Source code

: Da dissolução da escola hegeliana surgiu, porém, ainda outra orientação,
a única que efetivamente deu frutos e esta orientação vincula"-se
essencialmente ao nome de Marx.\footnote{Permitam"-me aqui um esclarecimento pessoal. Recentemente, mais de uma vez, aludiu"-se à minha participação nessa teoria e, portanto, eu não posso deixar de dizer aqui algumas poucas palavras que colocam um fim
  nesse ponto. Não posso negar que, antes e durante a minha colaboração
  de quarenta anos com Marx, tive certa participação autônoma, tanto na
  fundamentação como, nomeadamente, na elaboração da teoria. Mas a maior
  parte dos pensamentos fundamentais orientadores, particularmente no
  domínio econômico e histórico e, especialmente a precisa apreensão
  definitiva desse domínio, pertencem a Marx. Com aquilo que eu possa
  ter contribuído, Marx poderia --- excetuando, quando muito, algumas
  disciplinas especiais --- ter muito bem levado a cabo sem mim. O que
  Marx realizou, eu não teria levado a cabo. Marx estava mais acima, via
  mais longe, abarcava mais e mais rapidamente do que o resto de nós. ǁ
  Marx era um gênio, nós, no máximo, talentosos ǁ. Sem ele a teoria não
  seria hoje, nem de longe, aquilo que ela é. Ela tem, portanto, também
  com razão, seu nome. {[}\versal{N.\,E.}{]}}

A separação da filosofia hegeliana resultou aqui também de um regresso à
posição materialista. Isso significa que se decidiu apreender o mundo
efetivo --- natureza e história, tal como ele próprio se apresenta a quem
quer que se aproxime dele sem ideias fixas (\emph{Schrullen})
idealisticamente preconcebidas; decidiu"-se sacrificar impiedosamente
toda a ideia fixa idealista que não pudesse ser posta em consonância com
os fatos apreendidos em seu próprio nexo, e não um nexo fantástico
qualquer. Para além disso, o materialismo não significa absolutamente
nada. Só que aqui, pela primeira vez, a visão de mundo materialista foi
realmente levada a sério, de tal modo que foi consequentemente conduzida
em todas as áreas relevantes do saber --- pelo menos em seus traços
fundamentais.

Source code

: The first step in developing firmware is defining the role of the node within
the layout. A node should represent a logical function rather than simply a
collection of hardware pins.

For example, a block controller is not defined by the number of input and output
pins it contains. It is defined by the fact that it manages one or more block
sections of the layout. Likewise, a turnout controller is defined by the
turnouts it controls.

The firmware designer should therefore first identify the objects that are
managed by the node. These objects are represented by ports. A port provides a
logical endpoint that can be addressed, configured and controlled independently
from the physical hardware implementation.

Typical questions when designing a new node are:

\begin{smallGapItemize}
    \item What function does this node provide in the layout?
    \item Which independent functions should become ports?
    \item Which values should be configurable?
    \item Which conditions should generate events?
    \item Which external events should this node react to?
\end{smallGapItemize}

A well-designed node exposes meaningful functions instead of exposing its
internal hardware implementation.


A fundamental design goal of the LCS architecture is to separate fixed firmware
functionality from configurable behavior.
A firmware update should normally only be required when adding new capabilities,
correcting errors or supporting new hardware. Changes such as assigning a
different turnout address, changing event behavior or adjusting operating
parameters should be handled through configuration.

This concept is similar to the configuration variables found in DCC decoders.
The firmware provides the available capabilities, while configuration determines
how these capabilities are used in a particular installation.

* * * * * * * * *

#### Work required
Take the lines above from the one containing "essencialmente ao nome" to the one containing "nesse ponto. Não" and retype them exactly, both ends included, with nothing added.

#### Response for this exercise
essencialmente ao nome de Marx.\footnote{Permitam"-me aqui um esclarecimento pessoal. Recentemente, mais de uma vez, aludiu"-se à minha participação nessa teoria e, portanto, eu não posso deixar de dizer aqui algumas poucas palavras que colocam um fim
  nesse ponto. Não posso negar que, antes e durante a minha colaboração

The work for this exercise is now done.